TASK TO CARRY OUT
Your task is to copy the data exactly while leaving out every picture.

GIVEN RECORDS
--- START ---

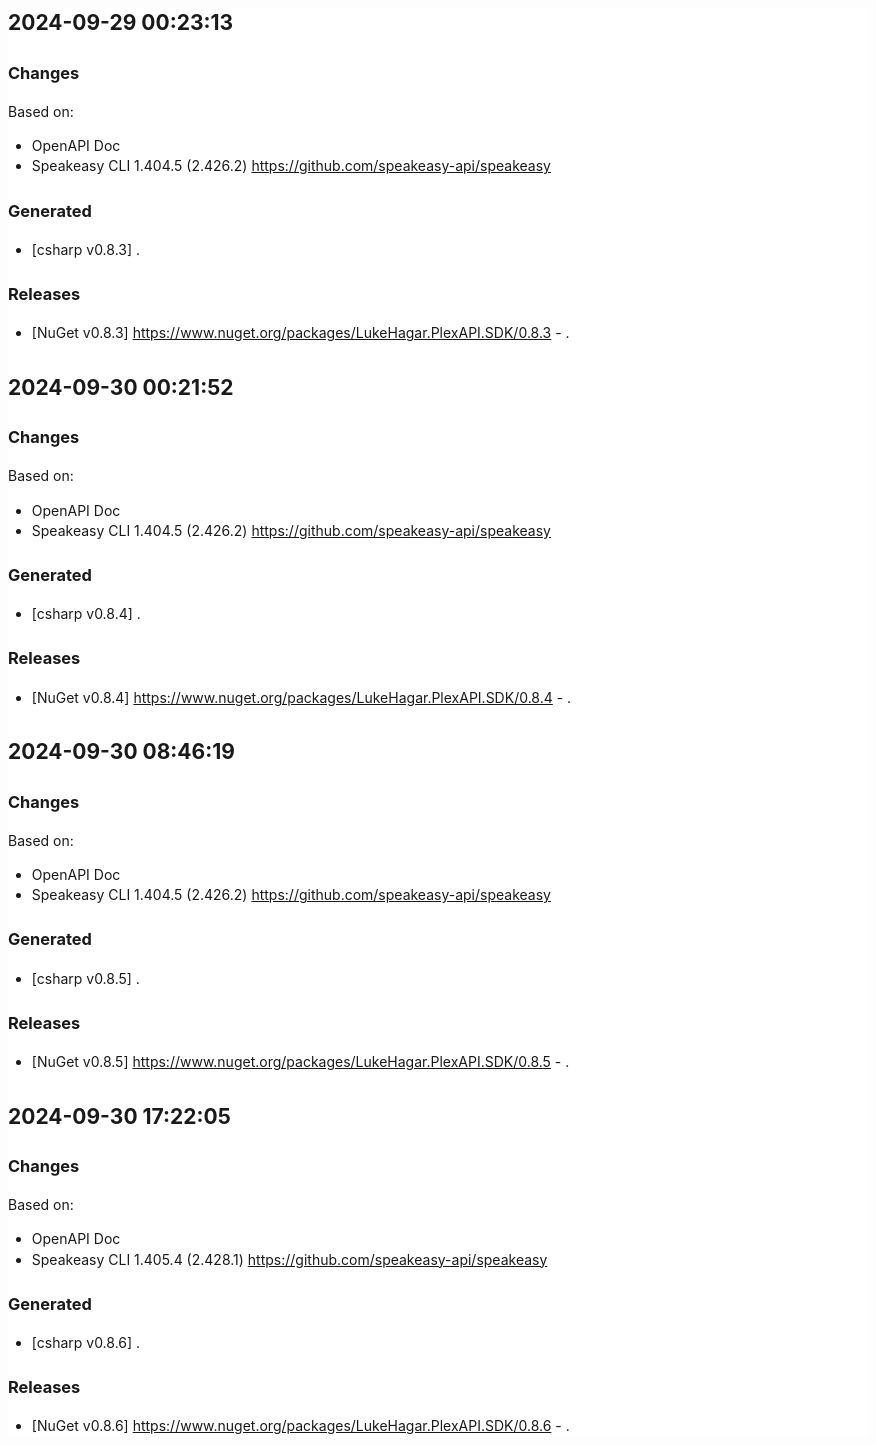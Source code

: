 ## 2024-09-29 00:23:13
### Changes
Based on:
- OpenAPI Doc  
- Speakeasy CLI 1.404.5 (2.426.2) https://github.com/speakeasy-api/speakeasy
### Generated
- [csharp v0.8.3] .
### Releases
- [NuGet v0.8.3] https://www.nuget.org/packages/LukeHagar.PlexAPI.SDK/0.8.3 - .

## 2024-09-30 00:21:52
### Changes
Based on:
- OpenAPI Doc  
- Speakeasy CLI 1.404.5 (2.426.2) https://github.com/speakeasy-api/speakeasy
### Generated
- [csharp v0.8.4] .
### Releases
- [NuGet v0.8.4] https://www.nuget.org/packages/LukeHagar.PlexAPI.SDK/0.8.4 - .

## 2024-09-30 08:46:19
### Changes
Based on:
- OpenAPI Doc  
- Speakeasy CLI 1.404.5 (2.426.2) https://github.com/speakeasy-api/speakeasy
### Generated
- [csharp v0.8.5] .
### Releases
- [NuGet v0.8.5] https://www.nuget.org/packages/LukeHagar.PlexAPI.SDK/0.8.5 - .

## 2024-09-30 17:22:05
### Changes
Based on:
- OpenAPI Doc  
- Speakeasy CLI 1.405.4 (2.428.1) https://github.com/speakeasy-api/speakeasy
### Generated
- [csharp v0.8.6] .
### Releases
- [NuGet v0.8.6] https://www.nuget.org/packages/LukeHagar.PlexAPI.SDK/0.8.6 - .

--- END ---

ANSWER SPACE
Source code

: ## 2024-09-29 00:23:13
### Changes
Based on:
- OpenAPI Doc  
- Speakeasy CLI 1.404.5 (2.426.2) https://github.com/speakeasy-api/speakeasy
### Generated
- [csharp v0.8.3] .
### Releases
- [NuGet v0.8.3] https://www.nuget.org/packages/LukeHagar.PlexAPI.SDK/0.8.3 - .

## 2024-09-30 00:21:52
### Changes
Based on:
- OpenAPI Doc  
- Speakeasy CLI 1.404.5 (2.426.2) https://github.com/speakeasy-api/speakeasy
### Generated
- [csharp v0.8.4] .
### Releases
- [NuGet v0.8.4] https://www.nuget.org/packages/LukeHagar.PlexAPI.SDK/0.8.4 - .

## 2024-09-30 08:46:19
### Changes
Based on:
- OpenAPI Doc  
- Speakeasy CLI 1.404.5 (2.426.2) https://github.com/speakeasy-api/speakeasy
### Generated
- [csharp v0.8.5] .
### Releases
- [NuGet v0.8.5] https://www.nuget.org/packages/LukeHagar.PlexAPI.SDK/0.8.5 - .

## 2024-09-30 17:22:05
### Changes
Based on:
- OpenAPI Doc  
- Speakeasy CLI 1.405.4 (2.428.1) https://github.com/speakeasy-api/speakeasy
### Generated
- [csharp v0.8.6] .
### Releases
- [NuGet v0.8.6] https://www.nuget.org/packages/LukeHagar.PlexAPI.SDK/0.8.6 - .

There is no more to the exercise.